Libur Nataru Dorong Trafik Data, Indosat Andalkan AI dan 5G di Jawa Timur

EVP Head of Circle Java IOH, Fahd Yudhanegoro (tengah) saat media update Kesiapan Jaringan Indosat Nataru 2026 di Surabaya, Senin (22/12/2025).


KANALSATU - Lonjakan mobilitas dan aktivitas digital saat Natal dan Tahun Baru (Nataru) kembali menjadi tantangan bagi industri telekomunikasi. Di Jawa Timur, trafik data diperkirakan melonjak hingga 15,5 persen dibandingkan hari normal selama periode Nataru 2025, seiring meningkatnya kebutuhan komunikasi, hiburan digital, dan layanan daring masyarakat.
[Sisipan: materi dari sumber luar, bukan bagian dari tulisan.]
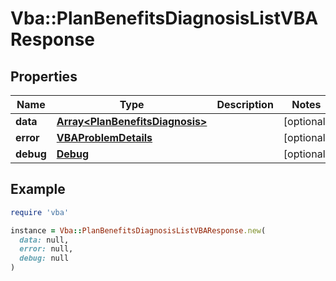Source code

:# Vba::PlanBenefitsDiagnosisListVBAResponse

## Properties

| Name | Type | Description | Notes |
| ---- | ---- | ----------- | ----- |
| **data** | [**Array&lt;PlanBenefitsDiagnosis&gt;**](PlanBenefitsDiagnosis.md) |  | [optional] |
| **error** | [**VBAProblemDetails**](VBAProblemDetails.md) |  | [optional] |
| **debug** | [**Debug**](Debug.md) |  | [optional] |

## Example

```ruby
require 'vba'

instance = Vba::PlanBenefitsDiagnosisListVBAResponse.new(
  data: null,
  error: null,
  debug: null
)
```

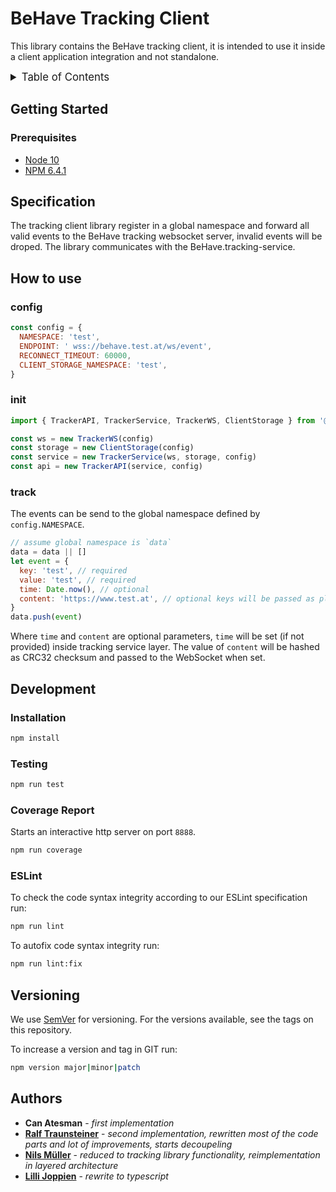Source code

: <!-- markdownlint-disable MD041 -->
<!-- markdownlint-disable MD033 -->
<!-- markdownlint-disable MD028 -->

# BeHave Tracking Client

This library contains the BeHave tracking client, it is intended to use it inside a client application integration and not standalone.

<details>
  <summary style="font-size:1.2em;">Table of Contents</summary>
<!-- START doctoc generated TOC please keep comment here to allow auto update -->
<!-- DON'T EDIT THIS SECTION, INSTEAD RE-RUN doctoc TO UPDATE -->

- [Getting Started](#getting-started)
  - [Prerequisites](#prerequisites)
- [Specification](#specification)
- [How to use](#how-to-use)
  - [config](#config)
  - [init](#init)
  - [track](#track)
- [Development](#development)
  - [Installation](#installation)
  - [Testing](#testing)
  - [Coverage Report](#coverage-report)
  - [ESLint](#eslint)
- [Versioning](#versioning)
- [Authors](#authors)

<!-- END doctoc generated TOC please keep comment here to allow auto update -->
</details>

## Getting Started

### Prerequisites

- [Node 10](https://nodejs.org/)
- [NPM 6.4.1](https://www.npmjs.com/)

## Specification

The tracking client library register in a global namespace and forward all valid events to the BeHave tracking websocket server, invalid events will be droped. The library communicates with the BeHave.tracking-service.

## How to use

### config

```javascript
const config = {
  NAMESPACE: 'test',
  ENDPOINT: ' wss://behave.test.at/ws/event',
  RECONNECT_TIMEOUT: 60000,
  CLIENT_STORAGE_NAMESPACE: 'test',
}
```

### init

```javascript
import { TrackerAPI, TrackerService, TrackerWS, ClientStorage } from '@strg-behave/tracking-client-lib'

const ws = new TrackerWS(config)
const storage = new ClientStorage(config)
const service = new TrackerService(ws, storage, config)
const api = new TrackerAPI(service, config)
```

### track

The events can be send to the global namespace defined by `config.NAMESPACE`.

```javascript
// assume global namespace is `data`
data = data || []
let event = {
  key: 'test', // required
  value: 'test', // required
  time: Date.now(), // optional
  content: 'https://www.test.at', // optional keys will be passed as plain string
}
data.push(event)
```

Where `time` and `content` are optional parameters, `time` will be set (if not provided) inside tracking service layer. The value of `content` will be hashed as CRC32 checksum and passed to the WebSocket when set.

## Development

### Installation

```bash
npm install
```

### Testing

```bash
npm run test
```

### Coverage Report

Starts an interactive http server on port `8888`.

```bash
npm run coverage

```

### ESLint

To check the code syntax integrity according to our ESLint specification run:

```bash
npm run lint
```

To autofix code syntax integrity run:

```bash
npm run lint:fix
```

## Versioning

We use [SemVer](http://semver.org/) for versioning. For the versions available, see the tags on this repository.

To increase a version and tag in GIT run:

```bash
npm version major|minor|patch
```

## Authors

- **Can Atesman** - _first implementation_
- **[Ralf Traunsteiner](mailto:ralf.traunsteiner@strg.at)** - _second implementation, rewritten most of the code parts and lot of improvements, starts decoupeling_
- **[Nils Müller](mailto:nils.mueller@strg.at)** - _reduced to tracking library functionality, reimplementation in layered architecture_
- **[Lilli Joppien](mailto:lilli.joppien@strg.at)** - _rewrite to typescript_
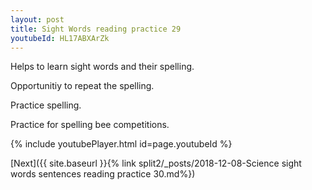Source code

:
 ```yaml
---
layout: post
title: Sight Words reading practice 29
youtubeId: HL17ABXArZk
---
```

 
 
Helps to learn sight words and their spelling.

Opportunitiy to repeat the spelling. 

Practice spelling. 
 
Practice for spelling bee competitions. 
 
{% include youtubePlayer.html id=page.youtubeId %}
 
 

[Next]({{ site.baseurl }}{% link  split2/_posts/2018-12-08-Science sight words sentences reading practice 30.md%})
 
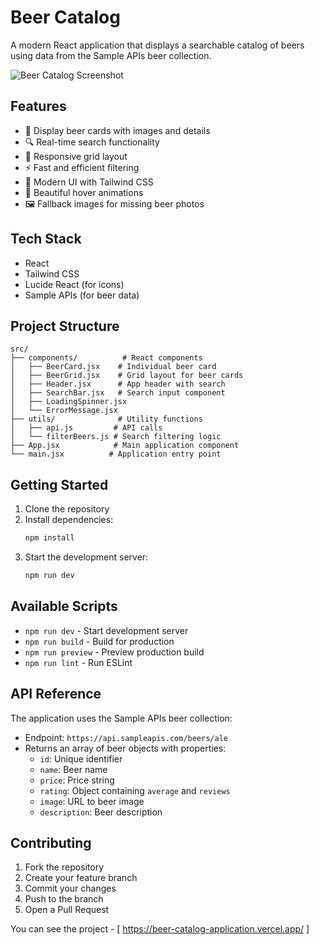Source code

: # Beer Catalog

A modern React application that displays a searchable catalog of beers using data from the Sample APIs beer collection.

![Beer Catalog Screenshot](https://images.unsplash.com/photo-1535958636474-b021ee887b13?w=800)

## Features

- 🍺 Display beer cards with images and details
- 🔍 Real-time search functionality
- 📱 Responsive grid layout
- ⚡ Fast and efficient filtering
- 💅 Modern UI with Tailwind CSS
- 🎨 Beautiful hover animations
- 🖼️ Fallback images for missing beer photos

## Tech Stack

- React
- Tailwind CSS
- Lucide React (for icons)
- Sample APIs (for beer data)

## Project Structure

```
src/
├── components/          # React components
│   ├── BeerCard.jsx    # Individual beer card
│   ├── BeerGrid.jsx    # Grid layout for beer cards
│   ├── Header.jsx      # App header with search
│   ├── SearchBar.jsx   # Search input component
│   ├── LoadingSpinner.jsx
│   └── ErrorMessage.jsx
├── utils/              # Utility functions
│   ├── api.js         # API calls
│   └── filterBeers.js # Search filtering logic
├── App.jsx            # Main application component
└── main.jsx          # Application entry point
```

## Getting Started

1. Clone the repository
2. Install dependencies:
   ```bash
   npm install
   ```
3. Start the development server:
   ```bash
   npm run dev
   ```

## Available Scripts

- `npm run dev` - Start development server
- `npm run build` - Build for production
- `npm run preview` - Preview production build
- `npm run lint` - Run ESLint

## API Reference

The application uses the Sample APIs beer collection:
- Endpoint: `https://api.sampleapis.com/beers/ale`
- Returns an array of beer objects with properties:
  - `id`: Unique identifier
  - `name`: Beer name
  - `price`: Price string
  - `rating`: Object containing `average` and `reviews`
  - `image`: URL to beer image
  - `description`: Beer description

## Contributing

1. Fork the repository
2. Create your feature branch
3. Commit your changes
4. Push to the branch
5. Open a Pull Request

You can see the project - [ https://beer-catalog-application.vercel.app/ ]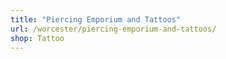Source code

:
 ```yaml
---
title: "Piercing Emporium and Tattoos"
url: /worcester/piercing-emporium-and-tattoos/
shop: Tattoo
---
```

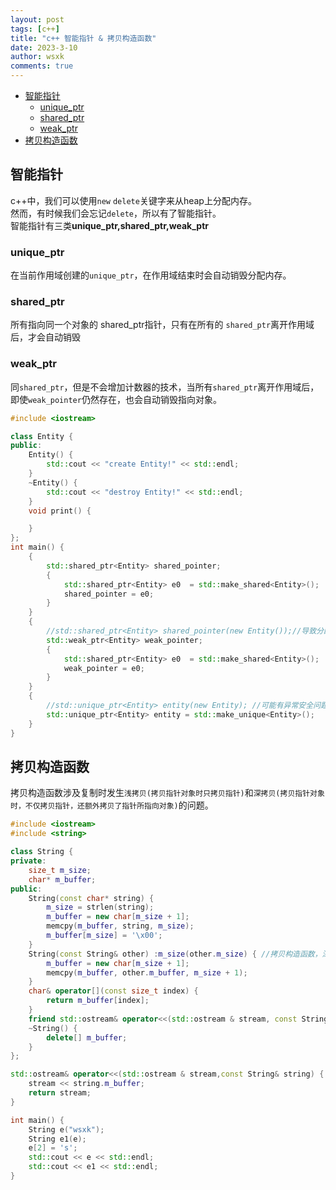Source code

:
 ```yaml
---
layout: post
tags: [c++]
title: "c++ 智能指针 & 拷贝构造函数"
date: 2023-3-10
author: wsxk
comments: true
---
```


- [智能指针](#智能指针)
	- [unique\_ptr](#unique_ptr)
	- [shared\_ptr](#shared_ptr)
	- [weak\_ptr](#weak_ptr)
- [拷贝构造函数](#拷贝构造函数)



## 智能指针<br>
c++中，我们可以使用`new` `delete`关键字来从heap上分配内存。<br>
然而，有时候我们会忘记`delete`，所以有了智能指针。<br>
智能指针有三类**unique_ptr,shared_ptr,weak_ptr**<br>

### unique_ptr<br>
在当前作用域创建的`unique_ptr`，在作用域结束时会自动销毁分配内存。<br>
### shared_ptr<br>
所有指向同一个对象的 shared_ptr指针，只有在所有的 `shared_ptr`离开作用域后，才会自动销毁<br>
### weak_ptr<br>
同`shared_ptr`，但是不会增加计数器的技术，当所有`shared_ptr`离开作用域后，即使`weak_pointer`仍然存在，也会自动销毁指向对象。<br>
```c++
#include <iostream>

class Entity {
public:
	Entity() {
		std::cout << "create Entity!" << std::endl;
	}
	~Entity() {
		std::cout << "destroy Entity!" << std::endl;
	}
	void print() {

	}
};
int main() {
    {
        std::shared_ptr<Entity> shared_pointer;
        {
            std::shared_ptr<Entity> e0  = std::make_shared<Entity>();
			shared_pointer = e0;
        }
    }
	{
		//std::shared_ptr<Entity> shared_pointer(new Entity());//导致分配2次，影响性能
		std::weak_ptr<Entity> weak_pointer;
		{
			std::shared_ptr<Entity> e0  = std::make_shared<Entity>();
			weak_pointer = e0;
		}
	}
	{
		//std::unique_ptr<Entity> entity(new Entity); //可能有异常安全问题
		std::unique_ptr<Entity> entity = std::make_unique<Entity>();
	}
}
```


## 拷贝构造函数<br>
拷贝构造函数涉及复制时发生`浅拷贝(拷贝指针对象时只拷贝指针)`和`深拷贝(拷贝指针对象时，不仅拷贝指针，还额外拷贝了指针所指向对象)`的问题。<br>
```c++
#include <iostream>
#include <string>

class String {
private:
	size_t m_size;
	char* m_buffer;
public:
	String(const char* string) {
		m_size = strlen(string);
		m_buffer = new char[m_size + 1];
		memcpy(m_buffer, string, m_size);
		m_buffer[m_size] = '\x00';
	}
	String(const String& other) :m_size(other.m_size) { //拷贝构造函数，深拷贝
		m_buffer = new char[m_size + 1];
		memcpy(m_buffer, other.m_buffer, m_size + 1);
	}
	char& operator[](const size_t index) {
		return m_buffer[index];
	}
	friend std::ostream& operator<<(std::ostream & stream, const String& string);
	~String() {
		delete[] m_buffer;
	}
};

std::ostream& operator<<(std::ostream & stream,const String& string) {
	stream << string.m_buffer;
	return stream;
}

int main() {
	String e("wsxk");
	String e1(e);
	e[2] = 's';
	std::cout << e << std::endl;
	std::cout << e1 << std::endl;
}
```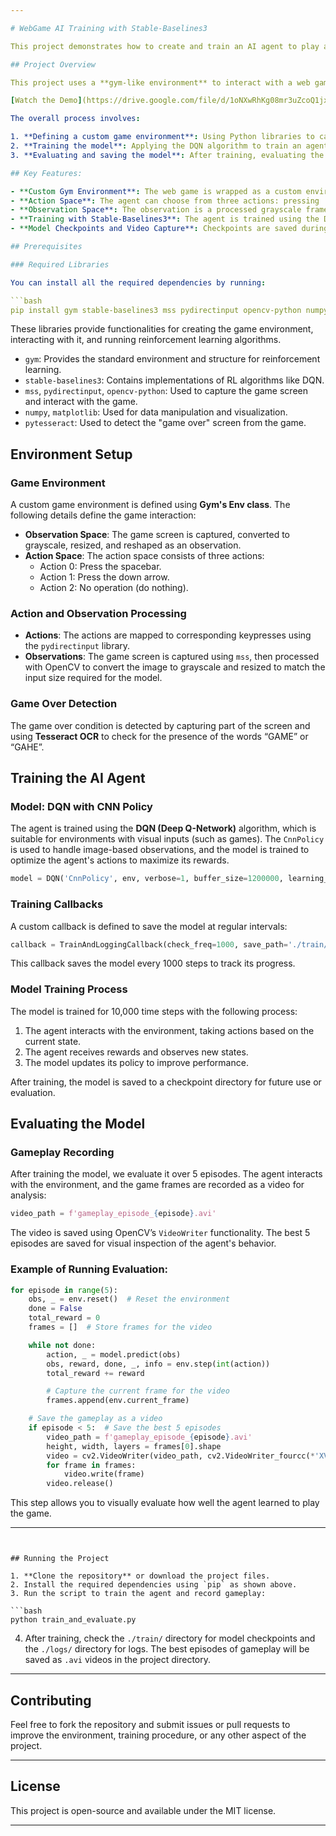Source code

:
 ```yaml
---

# WebGame AI Training with Stable-Baselines3

This project demonstrates how to create and train an AI agent to play a simple web-based game using reinforcement learning with **Stable-Baselines3**. The agent interacts with the game environment by taking actions, receiving rewards, and learning to optimize its performance through **Deep Q-Network (DQN)**.

## Project Overview

This project uses a **gym-like environment** to interact with a web game. The environment captures the game screen, processes the frames, sends actions, and receives feedback, including whether the game is over. Using **Stable-Baselines3**, a DQN model is trained to learn the best actions to take based on the observations it receives from the game environment.

[Watch the Demo](https://drive.google.com/file/d/1oNXwRhKg08mr3uZcoQ1jxxgwf7saMM1r/view?usp=sharing)

The overall process involves:

1. **Defining a custom game environment**: Using Python libraries to capture and interpret the game’s state and control the game.
2. **Training the model**: Applying the DQN algorithm to train an agent to play the game by interacting with the environment.
3. **Evaluating and saving the model**: After training, evaluating the agent's performance and saving the best model during training.

## Key Features:

- **Custom Gym Environment**: The web game is wrapped as a custom environment class inheriting from `gym.Env`. The game state is captured using `mss` and processed using `OpenCV`.
- **Action Space**: The agent can choose from three actions: pressing 'space', pressing 'down', or performing no operation.
- **Observation Space**: The observation is a processed grayscale frame of the game environment, reshaped for the model input.
- **Training with Stable-Baselines3**: The agent is trained using the DQN algorithm with a CNN policy to handle image-based input.
- **Model Checkpoints and Video Capture**: Checkpoints are saved during training, and the agent's gameplay is captured as videos for evaluation.

## Prerequisites

### Required Libraries

You can install all the required dependencies by running:

```bash
pip install gym stable-baselines3 mss pydirectinput opencv-python numpy pytesseract matplotlib
```

These libraries provide functionalities for creating the game environment, interacting with it, and running reinforcement learning algorithms.

- `gym`: Provides the standard environment and structure for reinforcement learning.
- `stable-baselines3`: Contains implementations of RL algorithms like DQN.
- `mss`, `pydirectinput`, `opencv-python`: Used to capture the game screen and interact with the game.
- `numpy`, `matplotlib`: Used for data manipulation and visualization.
- `pytesseract`: Used to detect the "game over" screen from the game.

## Environment Setup

### Game Environment

A custom game environment is defined using **Gym's Env class**. The following details define the game interaction:

- **Observation Space**: The game screen is captured, converted to grayscale, resized, and reshaped as an observation.
- **Action Space**: The action space consists of three actions:
  - Action 0: Press the spacebar.
  - Action 1: Press the down arrow.
  - Action 2: No operation (do nothing).

### Action and Observation Processing

- **Actions**: The actions are mapped to corresponding keypresses using the `pydirectinput` library.
- **Observations**: The game screen is captured using `mss`, then processed with OpenCV to convert the image to grayscale and resized to match the input size required for the model.

### Game Over Detection

The game over condition is detected by capturing part of the screen and using **Tesseract OCR** to check for the presence of the words “GAME” or “GAHE”.

## Training the AI Agent

### Model: DQN with CNN Policy

The agent is trained using the **DQN (Deep Q-Network)** algorithm, which is suitable for environments with visual inputs (such as games). The `CnnPolicy` is used to handle image-based observations, and the model is trained to optimize the agent's actions to maximize its rewards.

```python
model = DQN('CnnPolicy', env, verbose=1, buffer_size=1200000, learning_starts=1000)
```

### Training Callbacks

A custom callback is defined to save the model at regular intervals:

```python
callback = TrainAndLoggingCallback(check_freq=1000, save_path='./train/')
```

This callback saves the model every 1000 steps to track its progress.

### Model Training Process

The model is trained for 10,000 time steps with the following process:

1. The agent interacts with the environment, taking actions based on the current state.
2. The agent receives rewards and observes new states.
3. The model updates its policy to improve performance.

After training, the model is saved to a checkpoint directory for future use or evaluation.

## Evaluating the Model

### Gameplay Recording

After training the model, we evaluate it over 5 episodes. The agent interacts with the environment, and the game frames are recorded as a video for analysis:

```python
video_path = f'gameplay_episode_{episode}.avi'
```

The video is saved using OpenCV’s `VideoWriter` functionality. The best 5 episodes are saved for visual inspection of the agent's behavior.

### Example of Running Evaluation:

```python
for episode in range(5):
    obs, _ = env.reset()  # Reset the environment
    done = False
    total_reward = 0
    frames = []  # Store frames for the video

    while not done:
        action, _ = model.predict(obs)
        obs, reward, done, _, info = env.step(int(action))
        total_reward += reward

        # Capture the current frame for the video
        frames.append(env.current_frame)

    # Save the gameplay as a video
    if episode < 5:  # Save the best 5 episodes
        video_path = f'gameplay_episode_{episode}.avi'
        height, width, layers = frames[0].shape
        video = cv2.VideoWriter(video_path, cv2.VideoWriter_fourcc(*'XVID'), 30, (width, height))
        for frame in frames:
            video.write(frame)
        video.release()
```

This step allows you to visually evaluate how well the agent learned to play the game.

---
```


## Running the Project

1. **Clone the repository** or download the project files.
2. Install the required dependencies using `pip` as shown above.
3. Run the script to train the agent and record gameplay:

```bash
python train_and_evaluate.py
```

4. After training, check the `./train/` directory for model checkpoints and the `./logs/` directory for logs. The best episodes of gameplay will be saved as `.avi` videos in the project directory.

---

## Contributing

Feel free to fork the repository and submit issues or pull requests to improve the environment, training procedure, or any other aspect of the project.

---

## License

This project is open-source and available under the MIT license.

---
Menyikapi potensi lonjakan tersebut, Indosat Ooredoo Hutchison (IOH) memacu penguatan jaringan di seluruh Jawa Timur. Langkah ini menjadi bagian dari komitmen Indosat ANDAL—Ada Nyata di Setiap Langkah—dengan fokus pada keandalan infrastruktur, optimalisasi layanan, serta pemanfaatan teknologi berbasis kecerdasan artifisial (AI).

EVP Head of Circle Java IOH, Fahd Yudhanegoro, menegaskan Jawa Timur menjadi wilayah strategis karena perannya sebagai pusat mobilitas dan aktivitas ekonomi selama libur akhir tahun. Saat ini, Indosat mengoperasikan lebih dari 24.600 BTS di Jawa Timur yang dipantau penuh selama 24 jam oleh tim teknis untuk menjaga kualitas layanan.

Penguatan jaringan difokuskan pada jalur utama pergerakan masyarakat, mulai dari jalan tol, jalur arteri, hingga simpul transportasi publik seperti bandara, stasiun, dan terminal. Selain itu, Indosat meningkatkan kapasitas jaringan di 68 titik strategis, termasuk Bandara Internasional Juanda, kawasan wisata Jatim Park, Alun-alun Kota Batu, dan destinasi favorit di Trawas.

Tak hanya kawasan wisata dan transportasi, pusat perbelanjaan, tempat ibadah, area permukiman, hingga sentra aktivitas ekonomi di Surabaya, Gresik, Sidoarjo, dan Malang juga masuk dalam prioritas penguatan. "Upaya ini dilakukan melalui peningkatan kapasitas BTS, penambahan site strategis, serta uji kualitas jaringan secara berkala," ujar Fahd kepada media di Surabaya, Senin (22/12/2025).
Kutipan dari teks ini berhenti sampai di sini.